In 1945, after Yamashita’s sophomore year in college, she took a teaching job at Tunbridge one-room school Number Three, where Ouellette was in eighth grade. Ouellette had polio at age 2, temporarily paralyzing his left side and leaving his left leg shorter than his right. What he lacked in stature he overcame with intellect, Yamashita says.

“His brain was so advanced,” she says. “Any assignment I gave him, he had it done before it was due. … And then he would help the other kids, which is what you do in a oneroom school.”

At age 10, Ouellette would trudge down the road in the morning to light the wood stove that heated his school. He figured he’d spend his life as a farmer, but by his teen years, the physical difficulties from polio became apparent. “I was smaller. I was weaker,” he says. “I couldn’t do the job.”

Three of the four doctors attended the nearby South Royalton High School. Ouellette played the saxophone and considered becoming a jazz musician. His music teacher and a local priest, though, pushed him toward college.

“People who were educated saw something in me that my parents had no way of knowing,” he says. “I never thought of myself as being smart.”

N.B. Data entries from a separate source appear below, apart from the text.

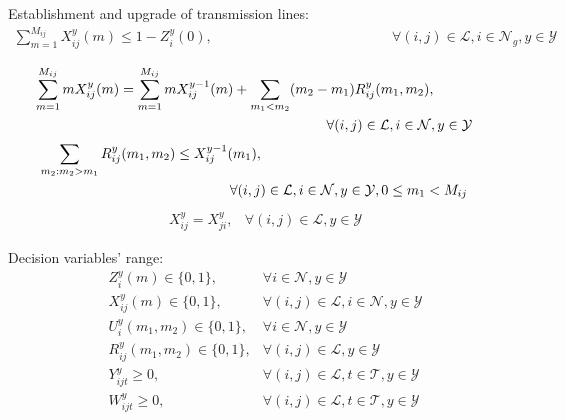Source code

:\documentclass{beamer}
\newcommand{\NN}{\mathcal{N}}
\begin{document}
\begin{frame}
\scriptsize Establishment and upgrade of transmission lines: \tiny
\begin{align}
	\sum_{m=1}^{M_{ij}}X_{ij}^y(m)\leq 1-Z^y_i(0) \label{FND:link_then_facility}, & \hspace{2in}\forall (i,j)\in\mathcal{L}, i\in \NN_g, y\in\mathcal{Y} %
\end{align}

\begin{align}
	& \sum_{m=1}^{M_{ij}}mX_{ij}^y(m)=\sum_{m=1}^{M_{ij}}mX_{ij}^{y-1}(m)+\sum_{m_1<m_2}(m_2-m_1)R_{ij}^y(m_1,m_2), & \notag \\
	& \hspace{2.9in} \forall (i,j)\in\mathcal{L}, i\in\NN, y\in\mathcal{Y} \label{FND:link_up} &
\end{align}
\begin{align}
  & \sum_{m_2: m_2>m_1}R_{ij}^y(m_1,m_2)\leq X_{ij}^{y-1}(m_1), & \notag\\
	& \hspace{1.9in} \forall (i,j)\in\mathcal{L}, i \in\NN, y\in\mathcal{Y}, 0\leq m_1<M_{ij} \label{FND:link_up2} & 
\end{align}
\begin{align}
	& X^y_{ij} = X^y_{ji} , \label{FND:edge_symm} &\forall (i,j)\in\mathcal{L}, y\in\mathcal{Y} %
\end{align}
\end{frame}

\begin{frame}
\small Decision variables' range: \tiny
\begin{align}
	 & Z^y_i(m) \in \{0,1\}, \label{FND:Z_int} &\forall i\in\NN, y\in\mathcal{Y}\\
	 & X^y_{ij}(m) \in \{0,1\}, &\forall (i,j)\in\mathcal{L}, i\in\NN, y\in\mathcal{Y}\\
	 & U_i^y(m_1, m_2)\in\{0,1\}, & \forall i\in\NN, y\in\mathcal{Y}\\
	 & R_{ij}^y(m_1, m_2)\in\{0,1\}, & \forall (i,j)\in\mathcal{L}, y\in\mathcal{Y}\\
	 & Y^y_{ijt}\geq0, &\forall (i,j)\in\mathcal{L}, t\in\mathcal{T}, y\in\mathcal{Y}\\
	 & W^y_{ijt}\geq0, \label{FND:W_pos} &\forall (i,j)\in\mathcal{L}, t\in\mathcal{T}, y\in\mathcal{Y}
\end{align}

\quad \\ \quad \\ \small
{}
\end{frame}
\end{document}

The priest helped him get into St. Michael’s College in Winooski, Vt. During his pre-med undergraduate years, Ouellette worked nights in a laboratory at Fanny Allen Hospital, now part of the UVM Medical Center, and lived at the hospital with interns and residents. He says he never considered studying medicine elsewhere.

“I had to toe the line, because it was a very demanding medical school,” he says, noting that only 40 of 50 original students in his class graduated. “We worked hard.”

In his first year of a four-year residency in internal medicine, Ouellette met a nationally renowned allergist, Charles Reed, who awoke his interest in that specialty. “I loved the key functions,” he says. “I loved the anatomy and the physiology of the lung.”

Ouellette completed a two-year fellowship in his specialty, then served a two-year military requirement at Walter Reed Army Medical Center in Washington, D.C. Back in Wisconsin, he expanded his allergy and asthma clinic to 22 satellite offices and joined the University of Wisconsin medical school faculty. Later, Ouellette became an expert in building science and environmental air quality.”

After retiring at age 69, Ouellette and his wife have devoted themselves to raising prized black walnut trees on their Dayton Ridge Tree Farm. He remains close — “like brothers” — with his medical school roommate, Dick Caldwell, a general surgeon in Chicago, and classmate John “Jack” Stetson, M.D.’60, who helped Ouellette during his recent knee replacement. For Ouellette, that modern medical miracle is just another reason to be thankful.

“Just look at what medicine has done for me,” he says.